#### Activity
Omit the images. Copy each entry word for word.
::::::
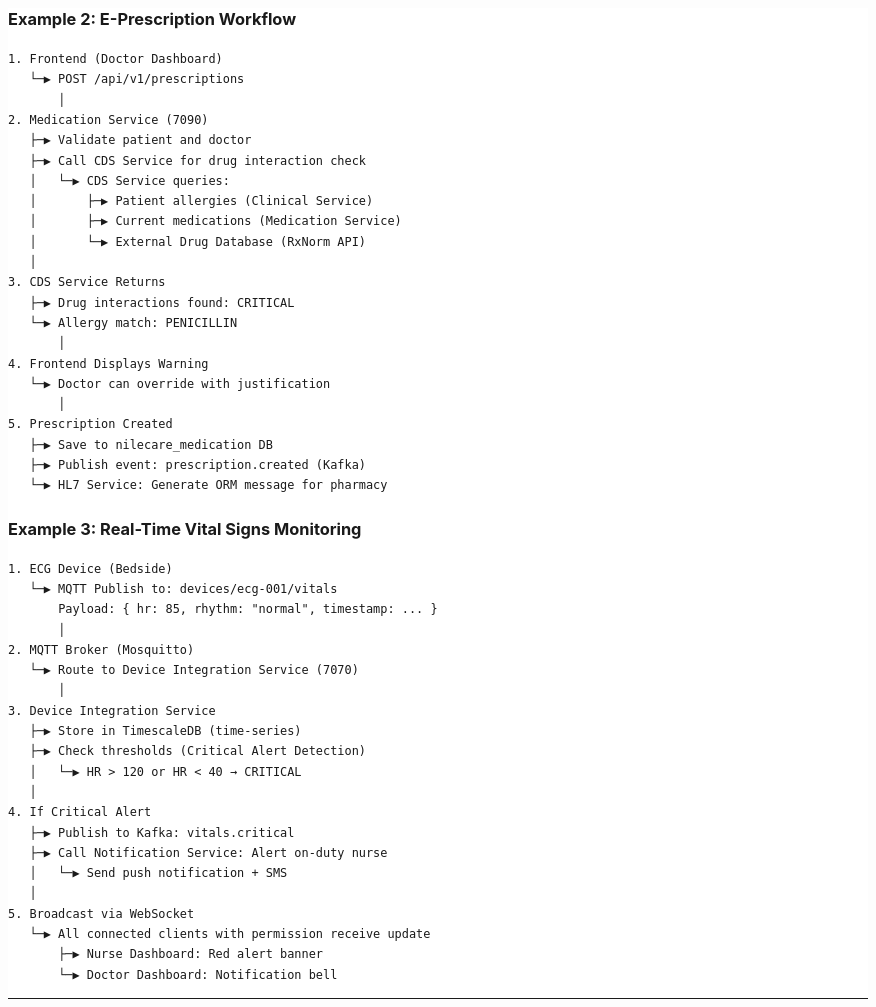 ### Example 2: E-Prescription Workflow

```
1. Frontend (Doctor Dashboard)
   └─▶ POST /api/v1/prescriptions
       │
2. Medication Service (7090)
   ├─▶ Validate patient and doctor
   ├─▶ Call CDS Service for drug interaction check
   │   └─▶ CDS Service queries:
   │       ├─▶ Patient allergies (Clinical Service)
   │       ├─▶ Current medications (Medication Service)
   │       └─▶ External Drug Database (RxNorm API)
   │
3. CDS Service Returns
   ├─▶ Drug interactions found: CRITICAL
   └─▶ Allergy match: PENICILLIN
       │
4. Frontend Displays Warning
   └─▶ Doctor can override with justification
       │
5. Prescription Created
   ├─▶ Save to nilecare_medication DB
   ├─▶ Publish event: prescription.created (Kafka)
   └─▶ HL7 Service: Generate ORM message for pharmacy
```

### Example 3: Real-Time Vital Signs Monitoring

```
1. ECG Device (Bedside)
   └─▶ MQTT Publish to: devices/ecg-001/vitals
       Payload: { hr: 85, rhythm: "normal", timestamp: ... }
       │
2. MQTT Broker (Mosquitto)
   └─▶ Route to Device Integration Service (7070)
       │
3. Device Integration Service
   ├─▶ Store in TimescaleDB (time-series)
   ├─▶ Check thresholds (Critical Alert Detection)
   │   └─▶ HR > 120 or HR < 40 → CRITICAL
   │
4. If Critical Alert
   ├─▶ Publish to Kafka: vitals.critical
   ├─▶ Call Notification Service: Alert on-duty nurse
   │   └─▶ Send push notification + SMS
   │
5. Broadcast via WebSocket
   └─▶ All connected clients with permission receive update
       ├─▶ Nurse Dashboard: Red alert banner
       └─▶ Doctor Dashboard: Notification bell
```

---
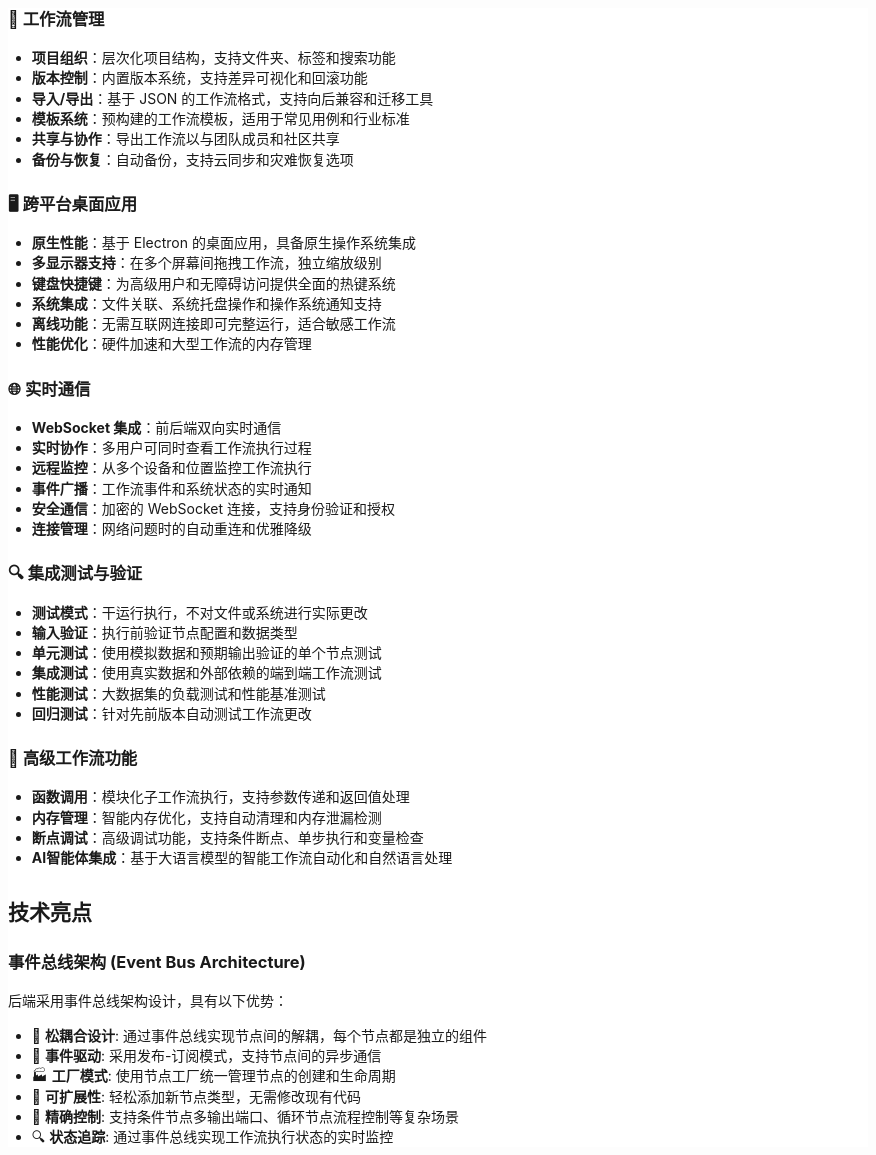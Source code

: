 ### 💾 **工作流管理**
- **项目组织**：层次化项目结构，支持文件夹、标签和搜索功能
- **版本控制**：内置版本系统，支持差异可视化和回滚功能
- **导入/导出**：基于 JSON 的工作流格式，支持向后兼容和迁移工具
- **模板系统**：预构建的工作流模板，适用于常见用例和行业标准
- **共享与协作**：导出工作流以与团队成员和社区共享
- **备份与恢复**：自动备份，支持云同步和灾难恢复选项

### 🖥️ **跨平台桌面应用**
- **原生性能**：基于 Electron 的桌面应用，具备原生操作系统集成
- **多显示器支持**：在多个屏幕间拖拽工作流，独立缩放级别
- **键盘快捷键**：为高级用户和无障碍访问提供全面的热键系统
- **系统集成**：文件关联、系统托盘操作和操作系统通知支持
- **离线功能**：无需互联网连接即可完整运行，适合敏感工作流
- **性能优化**：硬件加速和大型工作流的内存管理

### 🌐 **实时通信**
- **WebSocket 集成**：前后端双向实时通信
- **实时协作**：多用户可同时查看工作流执行过程
- **远程监控**：从多个设备和位置监控工作流执行
- **事件广播**：工作流事件和系统状态的实时通知
- **安全通信**：加密的 WebSocket 连接，支持身份验证和授权
- **连接管理**：网络问题时的自动重连和优雅降级

### 🔍 **集成测试与验证**
- **测试模式**：干运行执行，不对文件或系统进行实际更改
- **输入验证**：执行前验证节点配置和数据类型
- **单元测试**：使用模拟数据和预期输出验证的单个节点测试
- **集成测试**：使用真实数据和外部依赖的端到端工作流测试
- **性能测试**：大数据集的负载测试和性能基准测试
- **回归测试**：针对先前版本自动测试工作流更改

### 🚀 **高级工作流功能**
- **函数调用**：模块化子工作流执行，支持参数传递和返回值处理
- **内存管理**：智能内存优化，支持自动清理和内存泄漏检测
- **断点调试**：高级调试功能，支持条件断点、单步执行和变量检查
- **AI智能体集成**：基于大语言模型的智能工作流自动化和自然语言处理

## 技术亮点

### 事件总线架构 (Event Bus Architecture)

后端采用事件总线架构设计，具有以下优势：

- 🔄 **松耦合设计**: 通过事件总线实现节点间的解耦，每个节点都是独立的组件
- 📢 **事件驱动**: 采用发布-订阅模式，支持节点间的异步通信
- 🏭 **工厂模式**: 使用节点工厂统一管理节点的创建和生命周期
- 🔌 **可扩展性**: 轻松添加新节点类型，无需修改现有代码
- 🎯 **精确控制**: 支持条件节点多输出端口、循环节点流程控制等复杂场景
- 🔍 **状态追踪**: 通过事件总线实现工作流执行状态的实时监控
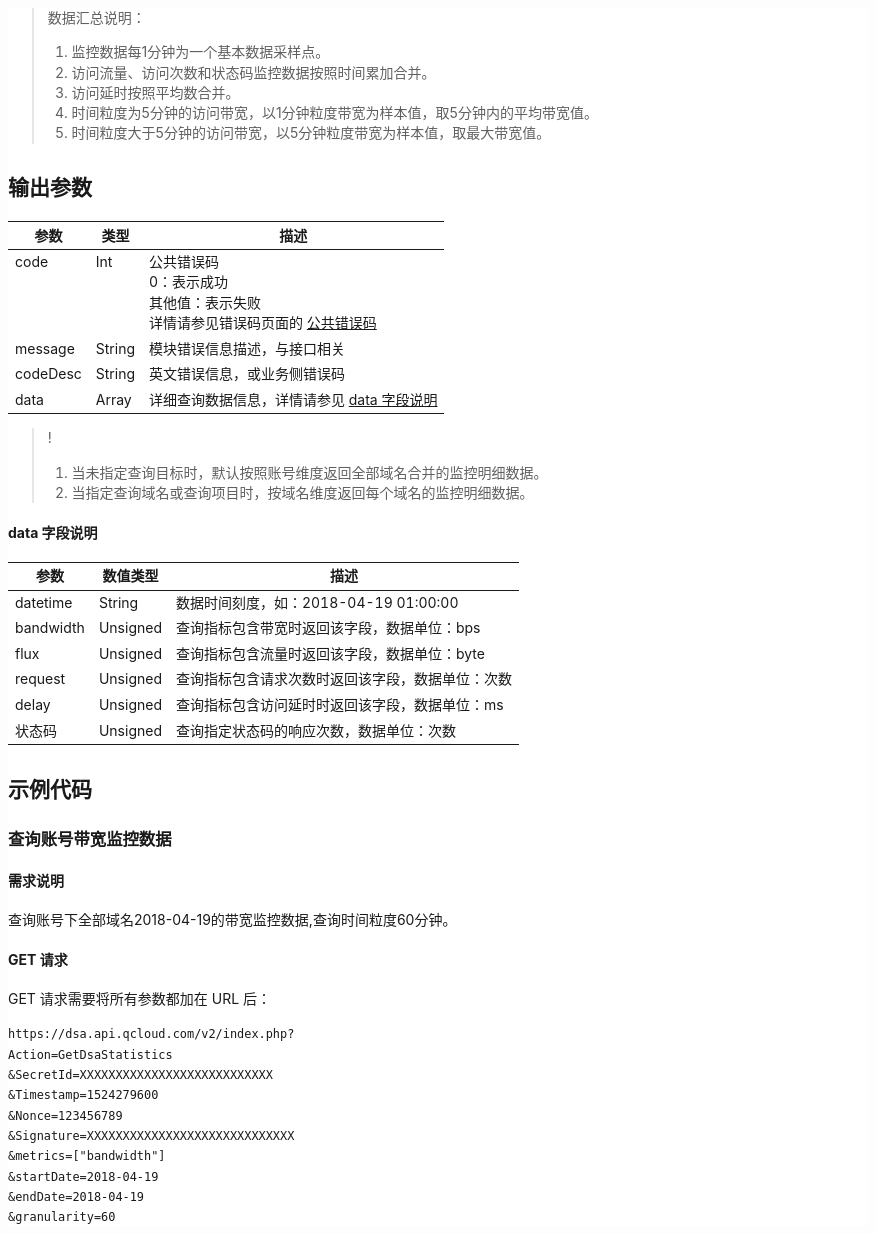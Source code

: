 >数据汇总说明：
>1. 监控数据每1分钟为一个基本数据采样点。
>2. 访问流量、访问次数和状态码监控数据按照时间累加合并。
>3. 访问延时按照平均数合并。
>4. 时间粒度为5分钟的访问带宽，以1分钟粒度带宽为样本值，取5分钟内的平均带宽值。
>5. 时间粒度大于5分钟的访问带宽，以5分钟粒度带宽为样本值，取最大带宽值。

## 输出参数
|参数|类型|描述|
|------ | ----------| ----------|
|code|Int|公共错误码</br>0：表示成功<br/>其他值：表示失败<br/>详情请参见错误码页面的 [公共错误码](https://cloud.tencent.com/document/product/570/13937#.E5.85.AC.E5.85.B1.E9.94.99.E8.AF.AF.E7.A0.81)|
|message|String|模块错误信息描述，与接口相关|
|codeDesc|String|英文错误信息，或业务侧错误码 |
|data|Array| 详细查询数据信息，详情请参见 [data 字段说明](#data) |

>!
>1. 当未指定查询目标时，默认按照账号维度返回全部域名合并的监控明细数据。
>2. 当指定查询域名或查询项目时，按域名维度返回每个域名的监控明细数据。


#### data 字段说明[](id:data)
|参数| 数值类型|描述|
|------ | -----| -----| 
| datetime | String | 数据时间刻度，如：2018-04-19 01:00:00 |
| bandwidth | Unsigned | 查询指标包含带宽时返回该字段，数据单位：bps |
| flux | Unsigned | 查询指标包含流量时返回该字段，数据单位：byte |
| request |Unsigned | 查询指标包含请求次数时返回该字段，数据单位：次数 |
| delay | Unsigned | 查询指标包含访问延时时返回该字段，数据单位：ms |
| 状态码 | Unsigned | 查询指定状态码的响应次数，数据单位：次数 |

## 示例代码
### 查询账号带宽监控数据 
#### 需求说明 
查询账号下全部域名2018-04-19的带宽监控数据,查询时间粒度60分钟。
#### GET 请求

GET 请求需要将所有参数都加在 URL 后：

```shell
https://dsa.api.qcloud.com/v2/index.php?
Action=GetDsaStatistics
&SecretId=XXXXXXXXXXXXXXXXXXXXXXXXXXX
&Timestamp=1524279600
&Nonce=123456789
&Signature=XXXXXXXXXXXXXXXXXXXXXXXXXXXXX
&metrics=["bandwidth"]
&startDate=2018-04-19
&endDate=2018-04-19
&granularity=60
```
::::::
#### Task output
 ### Example 2: E-Prescription Workflow

```
1. Frontend (Doctor Dashboard)
   └─▶ POST /api/v1/prescriptions
       │
2. Medication Service (7090)
   ├─▶ Validate patient and doctor
   ├─▶ Call CDS Service for drug interaction check
   │   └─▶ CDS Service queries:
   │       ├─▶ Patient allergies (Clinical Service)
   │       ├─▶ Current medications (Medication Service)
   │       └─▶ External Drug Database (RxNorm API)
   │
3. CDS Service Returns
   ├─▶ Drug interactions found: CRITICAL
   └─▶ Allergy match: PENICILLIN
       │
4. Frontend Displays Warning
   └─▶ Doctor can override with justification
       │
5. Prescription Created
   ├─▶ Save to nilecare_medication DB
   ├─▶ Publish event: prescription.created (Kafka)
   └─▶ HL7 Service: Generate ORM message for pharmacy
```

### Example 3: Real-Time Vital Signs Monitoring

```
1. ECG Device (Bedside)
   └─▶ MQTT Publish to: devices/ecg-001/vitals
       Payload: { hr: 85, rhythm: "normal", timestamp: ... }
       │
2. MQTT Broker (Mosquitto)
   └─▶ Route to Device Integration Service (7070)
       │
3. Device Integration Service
   ├─▶ Store in TimescaleDB (time-series)
   ├─▶ Check thresholds (Critical Alert Detection)
   │   └─▶ HR > 120 or HR < 40 → CRITICAL
   │
4. If Critical Alert
   ├─▶ Publish to Kafka: vitals.critical
   ├─▶ Call Notification Service: Alert on-duty nurse
   │   └─▶ Send push notification + SMS
   │
5. Broadcast via WebSocket
   └─▶ All connected clients with permission receive update
       ├─▶ Nurse Dashboard: Red alert banner
       └─▶ Doctor Dashboard: Notification bell
```

---
Source code

: ### 💾 **工作流管理**
- **项目组织**：层次化项目结构，支持文件夹、标签和搜索功能
- **版本控制**：内置版本系统，支持差异可视化和回滚功能
- **导入/导出**：基于 JSON 的工作流格式，支持向后兼容和迁移工具
- **模板系统**：预构建的工作流模板，适用于常见用例和行业标准
- **共享与协作**：导出工作流以与团队成员和社区共享
- **备份与恢复**：自动备份，支持云同步和灾难恢复选项

### 🖥️ **跨平台桌面应用**
- **原生性能**：基于 Electron 的桌面应用，具备原生操作系统集成
- **多显示器支持**：在多个屏幕间拖拽工作流，独立缩放级别
- **键盘快捷键**：为高级用户和无障碍访问提供全面的热键系统
- **系统集成**：文件关联、系统托盘操作和操作系统通知支持
- **离线功能**：无需互联网连接即可完整运行，适合敏感工作流
- **性能优化**：硬件加速和大型工作流的内存管理

### 🌐 **实时通信**
- **WebSocket 集成**：前后端双向实时通信
- **实时协作**：多用户可同时查看工作流执行过程
- **远程监控**：从多个设备和位置监控工作流执行
- **事件广播**：工作流事件和系统状态的实时通知
- **安全通信**：加密的 WebSocket 连接，支持身份验证和授权
- **连接管理**：网络问题时的自动重连和优雅降级

### 🔍 **集成测试与验证**
- **测试模式**：干运行执行，不对文件或系统进行实际更改
- **输入验证**：执行前验证节点配置和数据类型
- **单元测试**：使用模拟数据和预期输出验证的单个节点测试
- **集成测试**：使用真实数据和外部依赖的端到端工作流测试
- **性能测试**：大数据集的负载测试和性能基准测试
- **回归测试**：针对先前版本自动测试工作流更改

### 🚀 **高级工作流功能**
- **函数调用**：模块化子工作流执行，支持参数传递和返回值处理
- **内存管理**：智能内存优化，支持自动清理和内存泄漏检测
- **断点调试**：高级调试功能，支持条件断点、单步执行和变量检查
- **AI智能体集成**：基于大语言模型的智能工作流自动化和自然语言处理

## 技术亮点

### 事件总线架构 (Event Bus Architecture)

后端采用事件总线架构设计，具有以下优势：

- 🔄 **松耦合设计**: 通过事件总线实现节点间的解耦，每个节点都是独立的组件
- 📢 **事件驱动**: 采用发布-订阅模式，支持节点间的异步通信
- 🏭 **工厂模式**: 使用节点工厂统一管理节点的创建和生命周期
- 🔌 **可扩展性**: 轻松添加新节点类型，无需修改现有代码
- 🎯 **精确控制**: 支持条件节点多输出端口、循环节点流程控制等复杂场景
- 🔍 **状态追踪**: 通过事件总线实现工作流执行状态的实时监控
Source code

: >数据汇总说明：
>1. 监控数据每1分钟为一个基本数据采样点。
>2. 访问流量、访问次数和状态码监控数据按照时间累加合并。
>3. 访问延时按照平均数合并。
>4. 时间粒度为5分钟的访问带宽，以1分钟粒度带宽为样本值，取5分钟内的平均带宽值。
>5. 时间粒度大于5分钟的访问带宽，以5分钟粒度带宽为样本值，取最大带宽值。

## 输出参数
|参数|类型|描述|
|------ | ----------| ----------|
|code|Int|公共错误码</br>0：表示成功<br/>其他值：表示失败<br/>详情请参见错误码页面的 [公共错误码](https://cloud.tencent.com/document/product/570/13937#.E5.85.AC.E5.85.B1.E9.94.99.E8.AF.AF.E7.A0.81)|
|message|String|模块错误信息描述，与接口相关|
|codeDesc|String|英文错误信息，或业务侧错误码 |
|data|Array| 详细查询数据信息，详情请参见 [data 字段说明](#data) |

>!
>1. 当未指定查询目标时，默认按照账号维度返回全部域名合并的监控明细数据。
>2. 当指定查询域名或查询项目时，按域名维度返回每个域名的监控明细数据。


#### data 字段说明[](id:data)
|参数| 数值类型|描述|
|------ | -----| -----| 
| datetime | String | 数据时间刻度，如：2018-04-19 01:00:00 |
| bandwidth | Unsigned | 查询指标包含带宽时返回该字段，数据单位：bps |
| flux | Unsigned | 查询指标包含流量时返回该字段，数据单位：byte |
| request |Unsigned | 查询指标包含请求次数时返回该字段，数据单位：次数 |
| delay | Unsigned | 查询指标包含访问延时时返回该字段，数据单位：ms |
| 状态码 | Unsigned | 查询指定状态码的响应次数，数据单位：次数 |

## 示例代码
### 查询账号带宽监控数据 
#### 需求说明 
查询账号下全部域名2018-04-19的带宽监控数据,查询时间粒度60分钟。
#### GET 请求

GET 请求需要将所有参数都加在 URL 后：

```shell
https://dsa.api.qcloud.com/v2/index.php?
Action=GetDsaStatistics
&SecretId=XXXXXXXXXXXXXXXXXXXXXXXXXXX
&Timestamp=1524279600
&Nonce=123456789
&Signature=XXXXXXXXXXXXXXXXXXXXXXXXXXXXX
&metrics=["bandwidth"]
&startDate=2018-04-19
&endDate=2018-04-19
&granularity=60
```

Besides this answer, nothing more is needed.